Le poète et penseur contemporain Kenneth White sur le mythe
Notre monde a un besoin brûlant d’une culture intellectuelle, qui soit centrée autour de quelque mythe unificateur.
Mais parler de « mythe », n’est-ce pas mépriser l’intellect humain et abandonner tout espoir — inviter à régresser jusqu’à une mentalité pré-rationnelle et pré-logique ? N’est-ce pas là manifestement un pas en arrière plutôt qu’une « avance » dont on nous rabat les oreilles ?
En fait, dans l’esprit humain, le processus de rationalisation n’a pas entraîné un dépassement de la conscience mythique, mais n’a fait que la réprimer. Cela explique que cette conscience mythique (pareille en cela à tant d’autres caractéristiques mentales que la civilisation a réduites à l’état d’impulsions souterraines) refasse surface sous des formes dégradées et déformées.
La vie moderne grouille de ces manifestations dégradées de la conscience mythique — il suffit de penser à l’intérêt passionné que suscitent les horoscopes, au fanatisme désespéré qui pousse les gens à adopter toutes sortes de religions plus ou moins pathologiques, au caractère fortement irrationnel de l’activité politique.

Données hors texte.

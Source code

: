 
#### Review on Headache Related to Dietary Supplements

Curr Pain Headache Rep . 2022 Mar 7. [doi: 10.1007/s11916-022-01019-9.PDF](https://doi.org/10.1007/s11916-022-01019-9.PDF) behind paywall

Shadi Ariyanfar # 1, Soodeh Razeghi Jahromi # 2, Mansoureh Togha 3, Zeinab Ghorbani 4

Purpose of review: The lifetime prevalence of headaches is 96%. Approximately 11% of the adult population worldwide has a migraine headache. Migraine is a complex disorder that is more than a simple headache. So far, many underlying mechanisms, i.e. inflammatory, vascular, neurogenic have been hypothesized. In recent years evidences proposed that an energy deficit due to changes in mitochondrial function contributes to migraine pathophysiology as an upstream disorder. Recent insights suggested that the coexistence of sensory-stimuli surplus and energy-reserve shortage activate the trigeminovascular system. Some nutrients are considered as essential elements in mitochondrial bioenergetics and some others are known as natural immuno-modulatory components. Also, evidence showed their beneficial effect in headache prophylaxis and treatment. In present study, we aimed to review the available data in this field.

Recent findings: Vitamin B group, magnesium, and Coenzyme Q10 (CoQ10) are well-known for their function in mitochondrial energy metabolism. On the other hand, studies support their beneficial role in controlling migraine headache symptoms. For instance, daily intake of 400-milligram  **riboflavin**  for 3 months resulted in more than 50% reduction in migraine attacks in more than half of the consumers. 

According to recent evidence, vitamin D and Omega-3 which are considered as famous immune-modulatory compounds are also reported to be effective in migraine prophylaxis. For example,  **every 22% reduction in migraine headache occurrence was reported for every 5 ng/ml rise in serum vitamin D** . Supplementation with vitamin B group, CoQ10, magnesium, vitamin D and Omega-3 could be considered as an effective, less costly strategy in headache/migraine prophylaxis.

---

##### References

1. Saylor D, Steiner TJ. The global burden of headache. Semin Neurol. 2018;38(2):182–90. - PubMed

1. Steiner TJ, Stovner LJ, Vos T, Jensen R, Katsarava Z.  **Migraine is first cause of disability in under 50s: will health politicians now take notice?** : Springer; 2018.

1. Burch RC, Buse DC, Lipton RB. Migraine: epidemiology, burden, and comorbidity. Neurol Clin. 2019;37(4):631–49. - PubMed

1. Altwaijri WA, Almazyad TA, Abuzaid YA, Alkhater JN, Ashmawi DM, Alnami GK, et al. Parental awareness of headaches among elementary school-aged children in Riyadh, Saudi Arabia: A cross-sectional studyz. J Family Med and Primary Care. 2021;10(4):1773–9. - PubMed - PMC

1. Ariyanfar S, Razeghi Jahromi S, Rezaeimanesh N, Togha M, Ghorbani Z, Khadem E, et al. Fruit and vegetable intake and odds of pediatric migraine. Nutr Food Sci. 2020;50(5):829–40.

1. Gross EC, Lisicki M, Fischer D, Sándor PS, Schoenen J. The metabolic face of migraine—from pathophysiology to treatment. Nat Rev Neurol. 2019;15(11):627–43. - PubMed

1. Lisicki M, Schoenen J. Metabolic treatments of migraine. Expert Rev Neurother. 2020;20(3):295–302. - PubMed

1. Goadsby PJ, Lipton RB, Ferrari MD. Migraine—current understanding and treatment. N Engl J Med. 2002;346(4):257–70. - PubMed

Proposer un mythe, c’est-à-dire un complexe d’images que sous-tend une conception de la vie, c’est encourager, avant tout, le développement de l’esprit humain en tant que totalité, et le développement d’une forme de vie qui y corresponde, sur le plan personnel comme sur le plan social. C’est ranimer le sens d’une humanité harmonieusement développée.
Kenneth White, La Figure du dehors, Grasset et Fasquelle, 1978, p. 144.